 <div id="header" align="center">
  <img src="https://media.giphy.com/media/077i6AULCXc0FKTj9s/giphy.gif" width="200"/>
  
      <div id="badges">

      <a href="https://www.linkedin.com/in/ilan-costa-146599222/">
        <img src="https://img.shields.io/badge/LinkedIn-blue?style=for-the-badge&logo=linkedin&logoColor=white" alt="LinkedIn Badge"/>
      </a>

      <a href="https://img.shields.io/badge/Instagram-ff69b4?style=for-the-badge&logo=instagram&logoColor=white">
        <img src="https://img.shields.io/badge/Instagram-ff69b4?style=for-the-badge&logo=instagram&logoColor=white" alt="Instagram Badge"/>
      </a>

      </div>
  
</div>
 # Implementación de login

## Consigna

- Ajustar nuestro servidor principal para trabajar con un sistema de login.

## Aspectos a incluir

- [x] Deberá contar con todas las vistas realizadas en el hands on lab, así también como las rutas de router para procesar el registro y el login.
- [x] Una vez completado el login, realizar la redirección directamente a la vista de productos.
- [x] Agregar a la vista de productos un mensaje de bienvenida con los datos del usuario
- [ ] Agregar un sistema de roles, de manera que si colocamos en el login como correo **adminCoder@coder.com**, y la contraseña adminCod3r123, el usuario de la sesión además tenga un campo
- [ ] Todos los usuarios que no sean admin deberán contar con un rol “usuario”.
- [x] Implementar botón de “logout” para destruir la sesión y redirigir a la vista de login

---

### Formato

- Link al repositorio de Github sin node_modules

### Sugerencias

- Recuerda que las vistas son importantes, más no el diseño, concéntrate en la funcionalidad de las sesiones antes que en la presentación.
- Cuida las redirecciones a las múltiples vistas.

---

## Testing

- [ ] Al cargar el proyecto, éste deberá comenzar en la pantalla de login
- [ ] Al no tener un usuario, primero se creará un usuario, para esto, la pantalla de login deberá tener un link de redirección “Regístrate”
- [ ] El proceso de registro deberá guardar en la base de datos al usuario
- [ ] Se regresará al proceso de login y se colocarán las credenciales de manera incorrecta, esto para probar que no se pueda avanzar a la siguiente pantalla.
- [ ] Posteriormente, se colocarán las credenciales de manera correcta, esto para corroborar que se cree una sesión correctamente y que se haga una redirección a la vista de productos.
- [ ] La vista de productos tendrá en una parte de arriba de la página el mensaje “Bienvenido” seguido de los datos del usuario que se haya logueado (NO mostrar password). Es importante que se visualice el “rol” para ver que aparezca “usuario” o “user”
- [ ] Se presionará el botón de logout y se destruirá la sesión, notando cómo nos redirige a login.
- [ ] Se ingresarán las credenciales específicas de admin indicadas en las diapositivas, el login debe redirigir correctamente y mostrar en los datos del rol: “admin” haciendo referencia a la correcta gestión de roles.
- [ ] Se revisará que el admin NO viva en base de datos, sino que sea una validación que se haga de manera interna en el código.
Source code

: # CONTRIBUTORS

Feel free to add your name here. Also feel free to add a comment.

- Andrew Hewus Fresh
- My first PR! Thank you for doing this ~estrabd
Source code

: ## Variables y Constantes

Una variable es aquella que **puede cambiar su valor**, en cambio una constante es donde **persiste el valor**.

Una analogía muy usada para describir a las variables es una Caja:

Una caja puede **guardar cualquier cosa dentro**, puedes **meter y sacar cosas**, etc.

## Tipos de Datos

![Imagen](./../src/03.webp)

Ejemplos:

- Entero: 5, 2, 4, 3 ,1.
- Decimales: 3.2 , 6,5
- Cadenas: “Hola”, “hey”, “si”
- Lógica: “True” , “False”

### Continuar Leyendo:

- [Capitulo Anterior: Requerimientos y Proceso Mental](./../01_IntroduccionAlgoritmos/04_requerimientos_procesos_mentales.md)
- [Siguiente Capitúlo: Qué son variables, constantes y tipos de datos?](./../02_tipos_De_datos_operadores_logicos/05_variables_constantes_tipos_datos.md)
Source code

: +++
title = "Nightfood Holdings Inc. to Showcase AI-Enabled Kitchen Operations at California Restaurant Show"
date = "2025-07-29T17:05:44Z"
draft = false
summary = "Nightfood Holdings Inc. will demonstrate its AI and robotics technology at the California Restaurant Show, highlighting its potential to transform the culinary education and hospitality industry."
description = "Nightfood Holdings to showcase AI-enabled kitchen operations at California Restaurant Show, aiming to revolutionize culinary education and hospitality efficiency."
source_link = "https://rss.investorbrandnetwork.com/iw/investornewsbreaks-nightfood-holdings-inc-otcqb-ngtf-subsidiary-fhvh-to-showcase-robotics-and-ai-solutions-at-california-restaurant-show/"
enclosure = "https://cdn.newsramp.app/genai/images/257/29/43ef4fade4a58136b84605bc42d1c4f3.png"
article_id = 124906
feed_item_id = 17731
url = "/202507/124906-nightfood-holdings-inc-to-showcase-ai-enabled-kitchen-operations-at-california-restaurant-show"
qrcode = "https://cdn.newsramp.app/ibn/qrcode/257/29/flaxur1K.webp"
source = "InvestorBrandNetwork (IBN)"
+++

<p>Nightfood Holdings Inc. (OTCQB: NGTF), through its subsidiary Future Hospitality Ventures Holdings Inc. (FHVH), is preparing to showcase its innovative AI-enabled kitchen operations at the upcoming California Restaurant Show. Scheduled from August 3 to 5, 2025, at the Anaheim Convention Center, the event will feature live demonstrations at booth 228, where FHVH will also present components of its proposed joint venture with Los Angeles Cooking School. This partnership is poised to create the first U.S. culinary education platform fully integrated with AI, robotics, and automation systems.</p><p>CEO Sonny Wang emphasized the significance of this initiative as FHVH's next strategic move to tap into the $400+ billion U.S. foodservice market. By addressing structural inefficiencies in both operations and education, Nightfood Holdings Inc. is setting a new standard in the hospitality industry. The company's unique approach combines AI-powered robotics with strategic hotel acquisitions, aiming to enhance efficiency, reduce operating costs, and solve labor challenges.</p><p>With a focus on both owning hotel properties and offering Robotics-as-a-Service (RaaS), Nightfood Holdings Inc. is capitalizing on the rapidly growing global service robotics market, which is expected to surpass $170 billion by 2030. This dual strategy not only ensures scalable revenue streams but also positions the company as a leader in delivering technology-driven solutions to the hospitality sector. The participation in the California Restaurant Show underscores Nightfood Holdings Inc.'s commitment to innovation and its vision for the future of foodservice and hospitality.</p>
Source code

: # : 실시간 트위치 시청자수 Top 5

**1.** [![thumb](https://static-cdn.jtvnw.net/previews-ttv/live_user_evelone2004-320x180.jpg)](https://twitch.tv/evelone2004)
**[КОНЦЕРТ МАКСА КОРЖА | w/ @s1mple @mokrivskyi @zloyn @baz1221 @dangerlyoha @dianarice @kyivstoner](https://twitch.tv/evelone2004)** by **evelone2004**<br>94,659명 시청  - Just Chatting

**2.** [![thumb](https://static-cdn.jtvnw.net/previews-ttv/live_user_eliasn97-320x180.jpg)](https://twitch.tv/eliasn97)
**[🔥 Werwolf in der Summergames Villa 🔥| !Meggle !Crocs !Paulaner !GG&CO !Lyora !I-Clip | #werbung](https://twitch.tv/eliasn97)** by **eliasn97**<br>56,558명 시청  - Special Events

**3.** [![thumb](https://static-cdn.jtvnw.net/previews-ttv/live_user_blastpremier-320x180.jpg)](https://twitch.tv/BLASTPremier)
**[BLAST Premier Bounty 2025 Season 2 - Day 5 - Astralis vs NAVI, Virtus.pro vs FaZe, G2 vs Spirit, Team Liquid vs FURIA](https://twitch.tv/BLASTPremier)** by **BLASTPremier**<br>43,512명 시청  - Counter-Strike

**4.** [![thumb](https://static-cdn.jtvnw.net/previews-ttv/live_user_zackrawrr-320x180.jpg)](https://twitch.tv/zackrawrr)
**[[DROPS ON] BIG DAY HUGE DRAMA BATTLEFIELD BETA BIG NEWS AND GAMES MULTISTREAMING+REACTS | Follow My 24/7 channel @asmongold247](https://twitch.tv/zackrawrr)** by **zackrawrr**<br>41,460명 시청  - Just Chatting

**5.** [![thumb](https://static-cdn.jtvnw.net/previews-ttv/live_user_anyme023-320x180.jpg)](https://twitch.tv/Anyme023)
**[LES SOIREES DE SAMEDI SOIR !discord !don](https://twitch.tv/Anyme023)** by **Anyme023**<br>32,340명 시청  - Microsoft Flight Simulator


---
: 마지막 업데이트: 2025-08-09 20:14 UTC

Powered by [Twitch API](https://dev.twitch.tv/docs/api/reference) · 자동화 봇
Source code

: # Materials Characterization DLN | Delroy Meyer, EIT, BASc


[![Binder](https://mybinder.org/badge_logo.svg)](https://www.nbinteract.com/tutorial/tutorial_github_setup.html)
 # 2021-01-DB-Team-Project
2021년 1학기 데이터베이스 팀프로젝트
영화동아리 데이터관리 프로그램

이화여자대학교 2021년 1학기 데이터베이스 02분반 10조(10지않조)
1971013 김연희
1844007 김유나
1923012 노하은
★ ★ ★ ★ ★ ★ ★
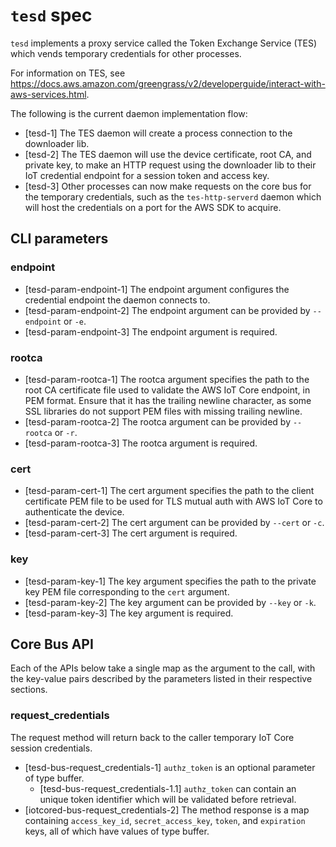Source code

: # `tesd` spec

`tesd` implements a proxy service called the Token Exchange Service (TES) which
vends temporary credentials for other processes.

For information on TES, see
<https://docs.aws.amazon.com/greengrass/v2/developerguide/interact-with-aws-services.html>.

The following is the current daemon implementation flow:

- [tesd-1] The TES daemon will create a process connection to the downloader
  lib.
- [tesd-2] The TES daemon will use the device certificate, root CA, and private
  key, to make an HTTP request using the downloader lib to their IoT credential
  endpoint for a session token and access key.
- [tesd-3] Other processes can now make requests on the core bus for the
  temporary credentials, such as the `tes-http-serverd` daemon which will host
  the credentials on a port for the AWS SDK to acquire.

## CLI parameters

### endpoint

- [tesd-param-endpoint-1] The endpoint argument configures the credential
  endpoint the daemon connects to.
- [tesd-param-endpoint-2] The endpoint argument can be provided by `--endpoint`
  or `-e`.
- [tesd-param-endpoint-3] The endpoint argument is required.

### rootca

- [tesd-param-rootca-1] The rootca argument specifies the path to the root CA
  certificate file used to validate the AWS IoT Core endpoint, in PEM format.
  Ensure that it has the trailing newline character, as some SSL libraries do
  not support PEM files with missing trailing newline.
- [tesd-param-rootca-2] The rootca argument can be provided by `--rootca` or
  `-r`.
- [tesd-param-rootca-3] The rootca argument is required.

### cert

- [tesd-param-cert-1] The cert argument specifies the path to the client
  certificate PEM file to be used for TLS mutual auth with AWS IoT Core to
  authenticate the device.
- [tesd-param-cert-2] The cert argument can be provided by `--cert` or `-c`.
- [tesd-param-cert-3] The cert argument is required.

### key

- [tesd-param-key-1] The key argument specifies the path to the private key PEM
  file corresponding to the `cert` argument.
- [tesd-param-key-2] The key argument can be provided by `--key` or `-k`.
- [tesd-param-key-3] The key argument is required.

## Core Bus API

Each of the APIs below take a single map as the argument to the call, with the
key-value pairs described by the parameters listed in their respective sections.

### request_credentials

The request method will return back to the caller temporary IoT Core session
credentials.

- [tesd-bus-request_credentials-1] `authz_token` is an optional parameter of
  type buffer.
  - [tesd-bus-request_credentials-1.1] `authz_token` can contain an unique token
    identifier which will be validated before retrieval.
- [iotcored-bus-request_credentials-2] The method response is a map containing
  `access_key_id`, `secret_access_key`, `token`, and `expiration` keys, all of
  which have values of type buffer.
★ ★ ★ ★ ★ ★ ★
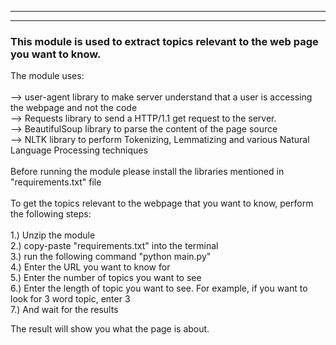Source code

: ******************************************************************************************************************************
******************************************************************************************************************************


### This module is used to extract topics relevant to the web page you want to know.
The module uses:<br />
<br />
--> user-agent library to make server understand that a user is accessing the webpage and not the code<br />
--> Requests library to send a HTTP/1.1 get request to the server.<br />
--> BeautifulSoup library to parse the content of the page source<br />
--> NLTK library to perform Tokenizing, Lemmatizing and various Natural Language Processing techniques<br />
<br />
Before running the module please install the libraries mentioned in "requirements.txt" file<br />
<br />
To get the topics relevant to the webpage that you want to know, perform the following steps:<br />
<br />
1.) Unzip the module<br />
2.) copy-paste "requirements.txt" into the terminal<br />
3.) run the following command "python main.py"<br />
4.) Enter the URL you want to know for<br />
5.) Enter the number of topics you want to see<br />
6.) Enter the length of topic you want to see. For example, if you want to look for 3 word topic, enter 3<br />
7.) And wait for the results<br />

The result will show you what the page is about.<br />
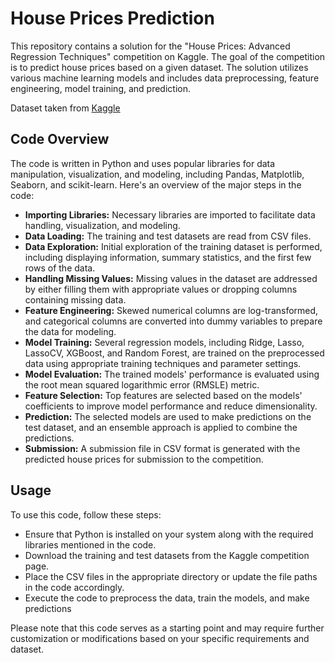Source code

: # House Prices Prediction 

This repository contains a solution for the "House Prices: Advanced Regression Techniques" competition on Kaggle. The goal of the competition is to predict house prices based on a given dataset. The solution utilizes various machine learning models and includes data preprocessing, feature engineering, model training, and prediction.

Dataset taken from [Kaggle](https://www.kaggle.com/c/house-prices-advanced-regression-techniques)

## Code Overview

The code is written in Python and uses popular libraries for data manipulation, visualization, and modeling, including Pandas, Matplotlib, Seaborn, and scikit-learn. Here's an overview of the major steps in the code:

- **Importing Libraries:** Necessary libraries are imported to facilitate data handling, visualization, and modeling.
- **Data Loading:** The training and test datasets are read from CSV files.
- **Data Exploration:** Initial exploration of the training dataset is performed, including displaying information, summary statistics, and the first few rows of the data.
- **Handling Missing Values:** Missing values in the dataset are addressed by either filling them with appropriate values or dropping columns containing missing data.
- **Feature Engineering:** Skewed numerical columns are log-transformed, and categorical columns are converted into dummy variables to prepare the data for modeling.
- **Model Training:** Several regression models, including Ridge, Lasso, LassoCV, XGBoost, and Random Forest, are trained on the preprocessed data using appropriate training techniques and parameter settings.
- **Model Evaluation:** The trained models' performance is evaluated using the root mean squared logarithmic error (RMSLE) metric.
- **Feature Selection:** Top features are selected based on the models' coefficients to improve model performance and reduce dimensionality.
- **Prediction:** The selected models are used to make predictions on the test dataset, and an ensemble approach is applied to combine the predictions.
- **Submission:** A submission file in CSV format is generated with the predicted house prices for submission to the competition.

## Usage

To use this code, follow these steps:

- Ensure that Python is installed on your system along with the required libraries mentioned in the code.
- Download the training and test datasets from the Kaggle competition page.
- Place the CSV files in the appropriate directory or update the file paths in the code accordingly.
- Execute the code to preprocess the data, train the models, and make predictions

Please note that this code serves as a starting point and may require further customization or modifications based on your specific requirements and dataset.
★ ★ ★ ★ ★ ★ ★
**Your task**
Copy the lines above exactly, beginning at the line that has "- **Feature Engineering:**" and stopping after the line that has "- Execute the", and omit the rest.

**Task output**
- **Feature Engineering:** Skewed numerical columns are log-transformed, and categorical columns are converted into dummy variables to prepare the data for modeling.
- **Model Training:** Several regression models, including Ridge, Lasso, LassoCV, XGBoost, and Random Forest, are trained on the preprocessed data using appropriate training techniques and parameter settings.
- **Model Evaluation:** The trained models' performance is evaluated using the root mean squared logarithmic error (RMSLE) metric.
- **Feature Selection:** Top features are selected based on the models' coefficients to improve model performance and reduce dimensionality.
- **Prediction:** The selected models are used to make predictions on the test dataset, and an ensemble approach is applied to combine the predictions.
- **Submission:** A submission file in CSV format is generated with the predicted house prices for submission to the competition.

## Usage

To use this code, follow these steps:

- Ensure that Python is installed on your system along with the required libraries mentioned in the code.
- Download the training and test datasets from the Kaggle competition page.
- Place the CSV files in the appropriate directory or update the file paths in the code accordingly.
- Execute the code to preprocess the data, train the models, and make predictions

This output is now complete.